The historic restoration and ensuing construction is part of the Texas Historic Courthouse Preservation Program, a grant program administered through the Texas Historical Commission. Polk County’s grant application was successful in Round XI of the Texas Historical Commission Grant Program.

“Polk County has absolutely the best team that we could possibly assemble and we’re doing more work than ever before. Jessica is handling close to $30 million in grant projects and the big project is the courthouse and she has been there from the bottom up,” Murphy said.

Commenting that the original blueprint used for construction of the original courthouse was found, Murphy said it has been interesting going through the various layers of the courthouse, making discoveries.

“One of the unique things is the red concrete floor. We are one of two in the State of Texas that have that,” Murphy said. “The windows. The replicas are being built from a special metal sourced exclusively from Switzerland. The original frames of our courthouse possess a unique notch at the intersection of the grilles, which is no longer manufactured.

“On the east end of what we call the basement, we discovered a stage that was not unique to the original structure, but where events and performances for the county were held.
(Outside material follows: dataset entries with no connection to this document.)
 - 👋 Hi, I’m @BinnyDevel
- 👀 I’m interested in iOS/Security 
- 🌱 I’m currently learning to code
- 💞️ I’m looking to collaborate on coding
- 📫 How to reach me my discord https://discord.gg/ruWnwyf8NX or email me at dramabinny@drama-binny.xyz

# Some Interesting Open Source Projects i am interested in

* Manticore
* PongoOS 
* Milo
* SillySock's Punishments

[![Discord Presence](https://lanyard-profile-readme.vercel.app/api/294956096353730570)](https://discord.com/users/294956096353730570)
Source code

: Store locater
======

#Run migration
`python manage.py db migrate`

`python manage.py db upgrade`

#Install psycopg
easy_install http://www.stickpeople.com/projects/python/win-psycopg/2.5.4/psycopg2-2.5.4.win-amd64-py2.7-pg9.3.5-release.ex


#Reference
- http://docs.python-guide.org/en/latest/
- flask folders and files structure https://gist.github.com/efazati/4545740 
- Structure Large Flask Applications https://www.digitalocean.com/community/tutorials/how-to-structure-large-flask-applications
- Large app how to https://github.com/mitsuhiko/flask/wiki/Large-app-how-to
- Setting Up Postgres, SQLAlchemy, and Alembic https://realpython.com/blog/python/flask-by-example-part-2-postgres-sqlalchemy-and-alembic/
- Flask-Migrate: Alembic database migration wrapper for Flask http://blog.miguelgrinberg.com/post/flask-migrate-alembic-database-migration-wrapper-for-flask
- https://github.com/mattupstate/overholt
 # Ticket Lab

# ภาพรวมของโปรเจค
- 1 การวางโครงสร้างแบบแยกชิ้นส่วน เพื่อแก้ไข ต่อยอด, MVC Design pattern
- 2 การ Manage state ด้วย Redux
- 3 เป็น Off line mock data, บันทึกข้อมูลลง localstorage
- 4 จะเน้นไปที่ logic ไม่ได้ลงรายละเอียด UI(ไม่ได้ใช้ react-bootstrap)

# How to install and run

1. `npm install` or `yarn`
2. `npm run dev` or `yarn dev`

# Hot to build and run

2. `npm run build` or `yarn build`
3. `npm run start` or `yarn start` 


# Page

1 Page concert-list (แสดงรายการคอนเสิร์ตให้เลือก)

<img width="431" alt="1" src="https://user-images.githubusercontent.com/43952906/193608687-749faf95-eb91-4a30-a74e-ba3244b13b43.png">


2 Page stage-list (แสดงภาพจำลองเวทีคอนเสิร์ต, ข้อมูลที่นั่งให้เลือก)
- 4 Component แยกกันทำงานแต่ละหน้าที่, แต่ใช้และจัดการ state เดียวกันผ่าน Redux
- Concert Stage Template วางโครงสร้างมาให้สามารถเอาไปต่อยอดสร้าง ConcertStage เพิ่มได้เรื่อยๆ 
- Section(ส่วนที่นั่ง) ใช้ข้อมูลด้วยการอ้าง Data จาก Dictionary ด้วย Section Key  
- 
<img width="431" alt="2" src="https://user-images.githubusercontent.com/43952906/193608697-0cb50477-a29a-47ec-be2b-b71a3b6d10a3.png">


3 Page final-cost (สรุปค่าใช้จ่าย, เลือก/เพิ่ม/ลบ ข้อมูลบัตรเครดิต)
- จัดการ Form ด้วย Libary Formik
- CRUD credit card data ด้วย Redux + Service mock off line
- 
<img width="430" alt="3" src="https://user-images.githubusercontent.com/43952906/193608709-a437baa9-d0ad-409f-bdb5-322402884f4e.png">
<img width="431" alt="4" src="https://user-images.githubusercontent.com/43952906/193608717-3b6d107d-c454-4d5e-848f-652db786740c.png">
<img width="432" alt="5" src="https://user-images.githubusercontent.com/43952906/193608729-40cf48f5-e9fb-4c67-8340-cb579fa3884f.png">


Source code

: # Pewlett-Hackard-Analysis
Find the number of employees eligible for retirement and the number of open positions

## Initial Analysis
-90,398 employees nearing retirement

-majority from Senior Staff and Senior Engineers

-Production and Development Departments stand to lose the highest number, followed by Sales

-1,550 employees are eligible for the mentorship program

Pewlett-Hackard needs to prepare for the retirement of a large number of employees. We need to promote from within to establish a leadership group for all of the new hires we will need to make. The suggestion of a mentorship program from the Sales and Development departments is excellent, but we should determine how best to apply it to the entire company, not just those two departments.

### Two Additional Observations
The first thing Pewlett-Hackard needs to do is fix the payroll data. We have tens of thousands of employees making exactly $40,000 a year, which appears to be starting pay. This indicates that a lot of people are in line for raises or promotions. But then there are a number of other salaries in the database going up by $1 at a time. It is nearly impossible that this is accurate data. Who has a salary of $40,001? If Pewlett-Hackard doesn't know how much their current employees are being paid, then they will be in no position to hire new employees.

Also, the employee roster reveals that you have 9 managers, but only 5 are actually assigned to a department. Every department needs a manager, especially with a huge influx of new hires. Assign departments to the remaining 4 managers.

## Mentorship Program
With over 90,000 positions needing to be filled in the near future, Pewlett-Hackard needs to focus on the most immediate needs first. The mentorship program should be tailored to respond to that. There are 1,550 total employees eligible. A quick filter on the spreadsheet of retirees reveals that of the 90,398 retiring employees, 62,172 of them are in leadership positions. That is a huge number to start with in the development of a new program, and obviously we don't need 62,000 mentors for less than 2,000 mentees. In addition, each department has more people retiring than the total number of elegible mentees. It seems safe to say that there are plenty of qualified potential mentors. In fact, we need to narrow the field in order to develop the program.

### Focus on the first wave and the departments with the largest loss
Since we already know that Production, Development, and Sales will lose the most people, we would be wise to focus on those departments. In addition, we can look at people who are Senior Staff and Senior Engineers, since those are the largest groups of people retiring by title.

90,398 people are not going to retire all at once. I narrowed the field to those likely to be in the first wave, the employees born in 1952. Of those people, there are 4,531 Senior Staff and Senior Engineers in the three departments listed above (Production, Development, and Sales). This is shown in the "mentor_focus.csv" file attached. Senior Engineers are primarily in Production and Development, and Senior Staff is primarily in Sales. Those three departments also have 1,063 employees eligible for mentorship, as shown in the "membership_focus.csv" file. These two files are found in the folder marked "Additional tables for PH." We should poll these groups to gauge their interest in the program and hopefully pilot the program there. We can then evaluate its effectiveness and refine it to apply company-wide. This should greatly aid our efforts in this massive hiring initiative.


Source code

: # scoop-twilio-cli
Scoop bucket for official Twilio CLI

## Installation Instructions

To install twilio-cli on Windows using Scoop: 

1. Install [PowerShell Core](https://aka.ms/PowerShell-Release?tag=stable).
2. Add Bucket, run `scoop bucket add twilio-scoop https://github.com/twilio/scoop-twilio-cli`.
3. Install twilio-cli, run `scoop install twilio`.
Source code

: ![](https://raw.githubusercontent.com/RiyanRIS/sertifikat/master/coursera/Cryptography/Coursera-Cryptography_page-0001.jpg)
A portion of it will be incorporated into the design,” she said.

“The primary purposes of the restoration are restoring history, consolidating county services and efficiently serving the public, but the main goal is the consolidation of services so the residents of Polk County will have a one-stop shop and not have as disjointed of service,” Murphy said, adding that the county will continue to maintain the sub-courthouses in Corrigan and Onalaska.

Something that many were unaware of is that the courthouse was built on an underground natural spring, located beneath the southwest corner of the courthouse square that disperses throughout the square.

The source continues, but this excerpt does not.